I would rather get kicked in the balls

The sad part of losing someone and they will never know. The phases, the heartache and acceptance you go through. Yes I guess everyone has it, but yet I do believe everyone is different and does this differently.


If she knew. It would have been something different I suppose but I decided to write this, maybe somewhere someone will read this and say. Shit that’s rad bru, spot on…

So here we go. 
If she would have asked me for wisdom, I would have given her a recommendation now. If she ignores me I will upstage her. 
My destiny, this she will underestimate by a long shot, cause she will never know the lengths I would have gone. 
And sometimes I wonder if she is playing along…
I think far and in other dimensions, on how I could have turned it around. I just feel that I need to be lost, and never need to make another wish again
But the problem is when I am close to her.
 I will go through crowds of faces and be able to point her out. When I am in a crowd, I only think of her.
Day by Day I only think of her. Every time I pick up my ukulele, it ends up playing songs just for her. It is a serenade just for her of songs and dance. 

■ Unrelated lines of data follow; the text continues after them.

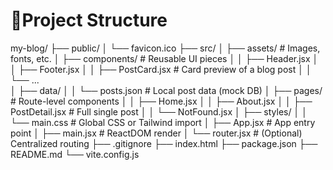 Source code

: # 📂Project Structure
my-blog/
├── public/
│   └── favicon.ico
├── src/
│   ├── assets/             # Images, fonts, etc.
│   ├── components/         # Reusable UI pieces
│   │   ├── Header.jsx
│   │   ├── Footer.jsx
│   │   ├── PostCard.jsx    # Card preview of a blog post
│   │   └── ...             
│   ├── data/
│   │   └── posts.json      # Local post data (mock DB)
│   ├── pages/              # Route-level components
│   │   ├── Home.jsx
│   │   ├── About.jsx
│   │   ├── PostDetail.jsx  # Full single post
│   │   └── NotFound.jsx
│   ├── styles/
│   │   └── main.css        # Global CSS or Tailwind import
│   ├── App.jsx             # App entry point
│   ├── main.jsx            # ReactDOM render
│   └── router.jsx          # (Optional) Centralized routing
├── .gitignore
├── index.html
├── package.json
├── README.md
└── vite.config.js

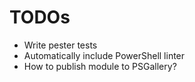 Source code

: # TODOs

- Write pester tests
- Automatically include PowerShell linter
- How to publish module to PSGallery?
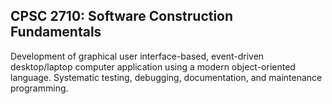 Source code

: ## CPSC 2710: Software Construction Fundamentals

Development of graphical user interface-based, event-driven desktop/laptop computer application using a modern object-oriented language.  Systematic testing, debugging, documentation, and maintenance programming.
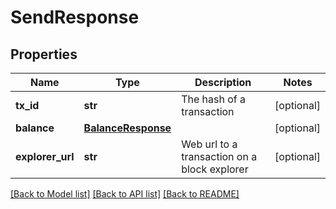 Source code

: # SendResponse

## Properties
Name | Type | Description | Notes
------------ | ------------- | ------------- | -------------
**tx_id** | **str** | The hash of a transaction | [optional] 
**balance** | [**BalanceResponse**](BalanceResponse.md) |  | [optional] 
**explorer_url** | **str** | Web url to a transaction on a block explorer | [optional] 

[[Back to Model list]](../README.md#documentation-for-models) [[Back to API list]](../README.md#documentation-for-api-endpoints) [[Back to README]](../README.md)


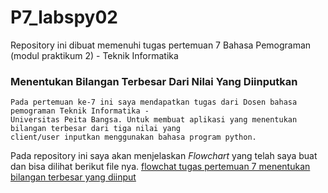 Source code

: # P7_labspy02

Repository ini dibuat memenuhi tugas pertemuan 7 Bahasa Pemograman (modul praktikum 2) - Teknik Informatika

### Menentukan Bilangan Terbesar Dari Nilai Yang Diinputkan

    Pada pertemuan ke-7 ini saya mendapatkan tugas dari Dosen bahasa pemograman Teknik Informatika - 
    Universitas Peita Bangsa. Untuk membuat aplikasi yang menentukan bilangan terbesar dari tiga nilai yang 
    client/user inputkan menggunakan bahasa program python.

Pada repository ini saya akan menjelaskan *Flowchart* yang telah saya buat dan bisa dilihat berikut file nya. [flowchat tugas pertemuan 7 menentukan bilangan terbesar yang diinput](flowerchat.pdf)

I might never loose again, but yet, will I ever win again.  I feel I never even got to know her completely or understood her totally. I sound useless without her, and I am useless without her.

I live a small and uncomplicated lifestyle. The easiness of it is underrated.
But I miss her close to me. In a church or in a bar, when we sleep and when we work, when I was weak and when I was strong. 
But she is free of this fight, cause without love there is nothing worth fighting for. Without love, there is nothing worth living for, and without love, I am nothing.
But day by day I think of her, looking in a crowd to maybe see her, everyday my chords play for her, a chance that maybe she might hear it and sing and dance to a one she used to love.

Peace, Love, PinkPudding 

Tuesday, January 14, 2020

Fucking up the recipe

Baking a cake 

So this blog is more than just baking a cake. You will need the following
Eggs, Butter,  Flour, Salt and Sugar. Also you will need Baking Powder, milk and Vanilla Extract.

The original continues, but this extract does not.